The project requires an estimated investment of €35m and will operate with 20 highly skilled employees.
The Wuppertal site provides the ideal framework conditions for the new facility. Established over 130 years ago, the site is the company’s oldest location.
The multi purpose facility will occupy 1,000m² across five storeys. Two storeys will be dedicated for production. The remaining three storeys will be used for technology suites, administrative offices and social rooms. The building will measure 20m in height.
There will be approximately 1,370m² of clean rooms. Bayer has faced multiple cleaning validation problems at its biologics manufacturing division in the Clayton, North Carolina facility. With this experience, Bayer is installing exclusive airlock systems to provide access to the clean rooms at the new Wuppertal facility. The air lock systems will prohibit airborne germs and particles from exceeding specific limits.
Equipment required for all phases of the biotechnological procedure will be installed.
The facility will be used for the development of small molecular weight compounds as well as biologically active ingredients. The focus will be on producing antibodies, coagulation factors and other therapeutic proteins. It will enable the company to rapidly develop new drugs for the treatment of serious illnesses including cancer.
The facility will also develop large quantities of material for the later stages of clinical development for a number of potential active ingredients.
The facility will use mammalian cell culture technology based on serum-free cultivation. Recombinant proteins derived from microbial cells will be produced as batch or fed-batch cultures including high cell density cultures.
To produce the desired active agent, the requisite human genes will be first inserted into the appropriate host cells. The genetically modified cells will be stored in cell banks. The cells will be transferred from the deep frozen cell banks and cultivated in suspension culture in order to produce the biopharmaceuticals. As the cell culture grows, it will be transferred to fermenters.
During fermentation, the cultured cells will secrete the product into the surrounding medium. During this phase, fresh medium will continuously replace the removed culture fluid containing the released protein. In order to maintain high cell density, the cells will be separated from the harvest fluid in an external cell retention device and recycled back to the fermenters.
Following fermentation, the cells will be separated from the culture medium through centrifugation or filtration. A series of purification steps will allow the molecules of the active agents to be isolated from the culture medium.
Each batch will be tested for purity and other vital properties to ensure constant quality.
Bayer’s Wuppertal site
The Wuppertal site operates two independent fully equipped state-of-the art microbial and mammalian biotech facilities.
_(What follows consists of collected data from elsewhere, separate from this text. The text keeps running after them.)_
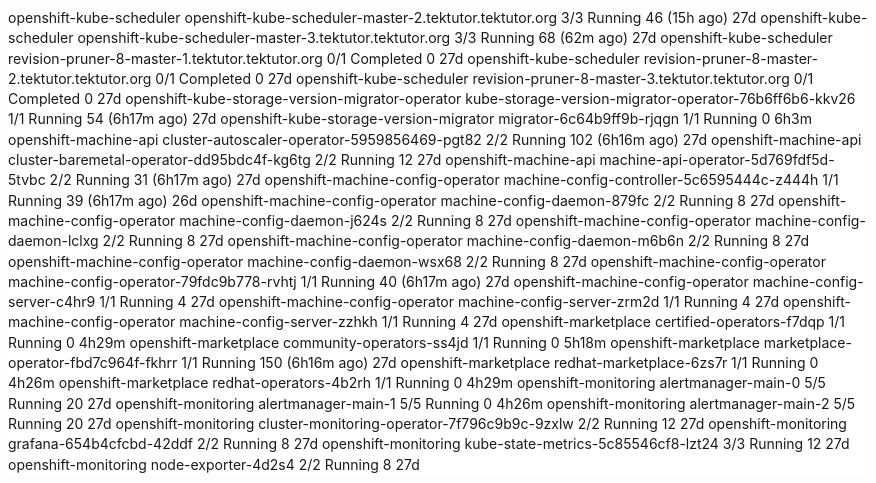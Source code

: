 openshift-kube-scheduler                           openshift-kube-scheduler-master-2.tektutor.tektutor.org      3/3     Running     46 (15h ago)      27d
openshift-kube-scheduler                           openshift-kube-scheduler-master-3.tektutor.tektutor.org      3/3     Running     68 (62m ago)      27d
openshift-kube-scheduler                           revision-pruner-8-master-1.tektutor.tektutor.org             0/1     Completed   0                 27d
openshift-kube-scheduler                           revision-pruner-8-master-2.tektutor.tektutor.org             0/1     Completed   0                 27d
openshift-kube-scheduler                           revision-pruner-8-master-3.tektutor.tektutor.org             0/1     Completed   0                 27d
openshift-kube-storage-version-migrator-operator   kube-storage-version-migrator-operator-76b6ff6b6-kkv26       1/1     Running     54 (6h17m ago)    27d
openshift-kube-storage-version-migrator            migrator-6c64b9ff9b-rjqgn                                    1/1     Running     0                 6h3m
openshift-machine-api                              cluster-autoscaler-operator-5959856469-pgt82                 2/2     Running     102 (6h16m ago)   27d
openshift-machine-api                              cluster-baremetal-operator-dd95bdc4f-kg6tg                   2/2     Running     12                27d
openshift-machine-api                              machine-api-operator-5d769fdf5d-5tvbc                        2/2     Running     31 (6h17m ago)    27d
openshift-machine-config-operator                  machine-config-controller-5c6595444c-z444h                   1/1     Running     39 (6h17m ago)    26d
openshift-machine-config-operator                  machine-config-daemon-879fc                                  2/2     Running     8                 27d
openshift-machine-config-operator                  machine-config-daemon-j624s                                  2/2     Running     8                 27d
openshift-machine-config-operator                  machine-config-daemon-lclxg                                  2/2     Running     8                 27d
openshift-machine-config-operator                  machine-config-daemon-m6b6n                                  2/2     Running     8                 27d
openshift-machine-config-operator                  machine-config-daemon-wsx68                                  2/2     Running     8                 27d
openshift-machine-config-operator                  machine-config-operator-79fdc9b778-rvhtj                     1/1     Running     40 (6h17m ago)    27d
openshift-machine-config-operator                  machine-config-server-c4hr9                                  1/1     Running     4                 27d
openshift-machine-config-operator                  machine-config-server-zrm2d                                  1/1     Running     4                 27d
openshift-machine-config-operator                  machine-config-server-zzhkh                                  1/1     Running     4                 27d
openshift-marketplace                              certified-operators-f7dqp                                    1/1     Running     0                 4h29m
openshift-marketplace                              community-operators-ss4jd                                    1/1     Running     0                 5h18m
openshift-marketplace                              marketplace-operator-fbd7c964f-fkhrr                         1/1     Running     150 (6h16m ago)   27d
openshift-marketplace                              redhat-marketplace-6zs7r                                     1/1     Running     0                 4h26m
openshift-marketplace                              redhat-operators-4b2rh                                       1/1     Running     0                 4h29m
openshift-monitoring                               alertmanager-main-0                                          5/5     Running     20                27d
openshift-monitoring                               alertmanager-main-1                                          5/5     Running     0                 4h26m
openshift-monitoring                               alertmanager-main-2                                          5/5     Running     20                27d
openshift-monitoring                               cluster-monitoring-operator-7f796c9b9c-9zxlw                 2/2     Running     12                27d
openshift-monitoring                               grafana-654b4cfcbd-42ddf                                     2/2     Running     8                 27d
openshift-monitoring                               kube-state-metrics-5c85546cf8-lzt24                          3/3     Running     12                27d
openshift-monitoring                               node-exporter-4d2s4                                          2/2     Running     8                 27d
The site offers a range of services from R&D development to the production of chemical and biological API.
The cGMP mammalian cell culture facility is integrated into a lab building and can perform batch and fed-batch fermentation with up to 200l of fermenters.
The microbiology facility operates with a flexible range of fermenters starting from 10l to 3,000l and can undertake both batch and fed batch fermentation.
The site has 16 chemical laboratories including 14 for process R&D and automation and two for scale up.
Two GMP laboratories are equipped to handle active compounds and perform GMP batch chromatography. There are seven analytical laboratories.